Block layer: solid-state storage, timeouts, affinity, and more

By Jonathan Corbet
October 15, 2008

The 2.6.28 merge window has seen the addition of a number of changes to the block layer. Here's a summary of the new features and APIs which have gone in.

Solid-state storage devices

There are some enhancements aimed at improving the kernel's support of solid state storage devices. One of those, the discard API, has been covered here before. This API allows high-level block subsystem users (filesystems) to indicate that a particular range of blocks no longer contains useful data. That allows the low-level device to incorporate those blocks into its garbage collection scheme and to stop worrying about their contents when performing wear leveling.

Since the initial LWN article, though, the API has changed a little. The way to issue a discard request is now:

    int blkdev_issue_discard(struct block_device *bdev, sector_t sector,
			     unsigned nr_sects);

The end_io() parameter seen in previous versions of the API is no longer present. There is no way for callers to know when the request completes, or, indeed, if the request completes at all. Since the caller is indicating a lack of interest in the given sectors, it really should not matter what the device does thereafter.

There is a filesystem-level function for creating discard requests:

    static inline int sb_issue_discard(struct super_block *sb,
				       sector_t block, 
				       unsigned nr_blocks);

Here, the interface is expecting block numbers using the filesystem block size, rather than 512-byte sectors.

User-space programs can issue discard requests with the new BLKDISCARD ioctl() call. Needless to say, such operations should be done with care; about the only logical user of this ioctl() would be mkfs programs.

Block drivers which support discard requests will provide a suitable function to the block layer:

    typedef int (prepare_discard_fn) (struct request_queue *queue, 
    	    			      struct request *rq);


    void blk_queue_set_discard(struct request_queue *q, 
    	                       prepare_discard_fn *dfn);

In the absence of a "prepare discard" function, discard requests for the device will fail.

The block layer has also added a flag by which drivers can indicate that a device is not rotating storage, and, thus, does not suffer from seek delays. By setting QUEUE_FLAG_NONROT (with queue_flag_set() or queue_flag_set_unlocked()), a driver tells the block layer that it is working with a solid state device. I/O schedulers can use that information to avoid plugging the queue - a useful technique for combining requests to rotating storage devices, but a useless operation when there is no seek penalty to avoid.

Request affinity

On large, multiprocessor systems, there can be a performance benefit to ensuring that all processing of a block I/O request happens on the same CPU. In particular, data associated with a given request is most likely to be found in the cache of the CPU which originated that request, so it makes sense to perform the request postprocessing on that same CPU. With 2.6.28, sysfs entries for block devices will include an rq_affinity variable. If it is set to a non-zero value, CPU affinity will be turned on for that device. According to the patch changelog, turning this feature on can reduce system time by 20-40% on some benchmarks.

Timeout handling

Robust device drivers typically have to be written to handle cases where devices fail to complete operations they have been instructed to do. In a few cases, higher-level code helps with this task; the networking layer, for example, can track outgoing packets and let a driver know when a transmit operation has taken too long. In most other drivers, though, it's up to the driver itself to notice when an operation seems to be taking too long.
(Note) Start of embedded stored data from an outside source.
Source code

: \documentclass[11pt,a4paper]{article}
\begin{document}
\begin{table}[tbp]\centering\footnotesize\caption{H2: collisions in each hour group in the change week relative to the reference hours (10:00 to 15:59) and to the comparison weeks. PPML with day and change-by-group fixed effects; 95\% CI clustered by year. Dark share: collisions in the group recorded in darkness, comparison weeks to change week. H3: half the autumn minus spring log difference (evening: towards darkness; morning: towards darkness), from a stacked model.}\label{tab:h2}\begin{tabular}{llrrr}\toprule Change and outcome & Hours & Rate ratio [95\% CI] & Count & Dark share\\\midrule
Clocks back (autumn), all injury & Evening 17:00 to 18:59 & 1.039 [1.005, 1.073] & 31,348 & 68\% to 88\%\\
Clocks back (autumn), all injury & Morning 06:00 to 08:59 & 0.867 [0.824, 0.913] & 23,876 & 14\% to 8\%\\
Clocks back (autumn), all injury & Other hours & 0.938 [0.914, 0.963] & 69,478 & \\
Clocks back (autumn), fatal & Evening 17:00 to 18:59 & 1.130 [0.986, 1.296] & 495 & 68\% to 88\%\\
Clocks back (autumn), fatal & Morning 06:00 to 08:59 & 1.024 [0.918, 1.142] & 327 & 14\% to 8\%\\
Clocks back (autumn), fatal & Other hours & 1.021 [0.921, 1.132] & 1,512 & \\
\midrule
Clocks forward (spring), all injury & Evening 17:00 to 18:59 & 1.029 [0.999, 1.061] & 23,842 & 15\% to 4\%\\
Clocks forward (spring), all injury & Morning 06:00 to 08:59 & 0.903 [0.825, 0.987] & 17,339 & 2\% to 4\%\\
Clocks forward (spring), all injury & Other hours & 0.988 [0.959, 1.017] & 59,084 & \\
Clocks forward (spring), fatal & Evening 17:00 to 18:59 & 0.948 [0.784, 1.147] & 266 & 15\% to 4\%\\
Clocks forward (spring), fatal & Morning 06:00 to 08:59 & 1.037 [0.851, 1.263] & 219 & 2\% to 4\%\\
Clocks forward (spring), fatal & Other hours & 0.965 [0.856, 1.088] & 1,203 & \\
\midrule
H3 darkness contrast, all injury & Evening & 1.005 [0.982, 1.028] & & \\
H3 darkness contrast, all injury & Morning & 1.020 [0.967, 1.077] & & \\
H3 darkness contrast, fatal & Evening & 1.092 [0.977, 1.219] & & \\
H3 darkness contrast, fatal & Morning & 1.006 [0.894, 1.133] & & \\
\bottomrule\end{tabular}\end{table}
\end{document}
Like the network subsystem, the block layer manages queues of requested operations. As of 2.6.28 the block layer will, again like networking, have a mechanism for notifying drivers about request timeouts; that, in turn, will allow a bunch of timeout-related code to be removed from the lower layers. Timeout handling in the block layer can be more complex, though, and the associated API reflects that complexity.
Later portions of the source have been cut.